I am looking at putting a garage heater into my garage. It is a standard, 2-car attached garage. It has bedrooms above it and the walls are insulated. I live in the suburbs near Chicago.

For reference on current level of insulation, when it is in the 30's outside, it is usually about 50 inside the garage.

When it gets way cold (in the 10's or lower), the snow/ice will still melt off the cars.

I have two approaches I am looking at, so I am looking for advice.

Option 1 - Professional install. A local installer who I know does good work (he installed AC for me last year for the house) quoted me $1550 to install a 30K btu heater. This included everything for the install. The heater is an ADP and costs about $400-500 online from what I have found, the install is over $1000.
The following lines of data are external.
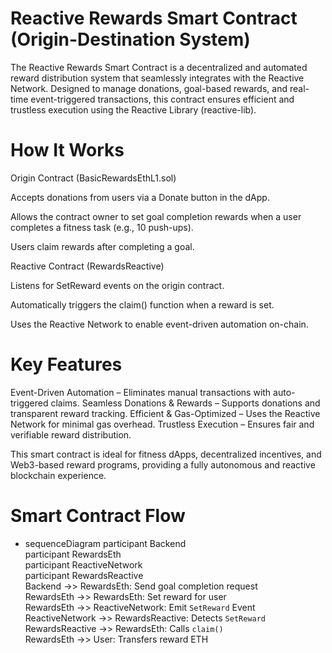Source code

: # Reactive Rewards Smart Contract (Origin-Destination System)
The Reactive Rewards Smart Contract is a decentralized and automated reward distribution system that seamlessly integrates with the Reactive Network. Designed to manage donations, goal-based rewards, and real-time event-triggered transactions, this contract ensures efficient and trustless execution using the Reactive Library (reactive-lib).

# How It Works
Origin Contract (BasicRewardsEthL1.sol)

Accepts donations from users via a Donate button in the dApp.

Allows the contract owner to set goal completion rewards when a user completes a fitness task (e.g., 10 push-ups).

Users claim rewards after completing a goal.


Reactive Contract (RewardsReactive)

Listens for SetReward events on the origin contract.

Automatically triggers the claim() function when a reward is set.

Uses the Reactive Network to enable event-driven automation on-chain.

# Key Features
Event-Driven Automation – Eliminates manual transactions with auto-triggered claims.
Seamless Donations & Rewards – Supports donations and transparent reward tracking.
Efficient & Gas-Optimized – Uses the Reactive Network for minimal gas overhead.
Trustless Execution – Ensures fair and verifiable reward distribution.

This smart contract is ideal for fitness dApps, decentralized incentives, and Web3-based reward programs, providing a fully autonomous and reactive blockchain experience.

# Smart Contract Flow
* sequenceDiagram
    participant Backend <br>
    participant RewardsEth <br>
    participant ReactiveNetwork <br>
    participant RewardsReactive <br>
    Backend ->> RewardsEth: Send goal completion request <br>
    RewardsEth ->> RewardsEth: Set reward for user <br>
    RewardsEth ->> ReactiveNetwork: Emit `SetReward` Event <br>
    ReactiveNetwork ->> RewardsReactive: Detects `SetReward` <br>
    RewardsReactive ->> RewardsEth: Calls `claim()` <br>
    RewardsEth ->> User: Transfers reward ETH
Option 2 - Semi-professional install. I bought a Beacon Morris 45k BTU heater from Menards on sale for just under $400. My "handyman" has said it will be $500-$800 depending on how long it takes to install. So, total price will be $900-$1200. "Handyman" is in quotes because I have used this person many times, including a complete bathrooom and kitchen remodel both down to the studs with all new electric. I think he qualifies better than a basic handyman.

Questions:
Heater Size -0 I know 30K vs 45K has been discussed a lot, but curious on opinions considering how I described the garage (2 car - 8 foot cielings, seemingly well insulated). I don't want overkill, but I also don't want to skimp on BTU's, especially when less BTU's costs more in this scenario.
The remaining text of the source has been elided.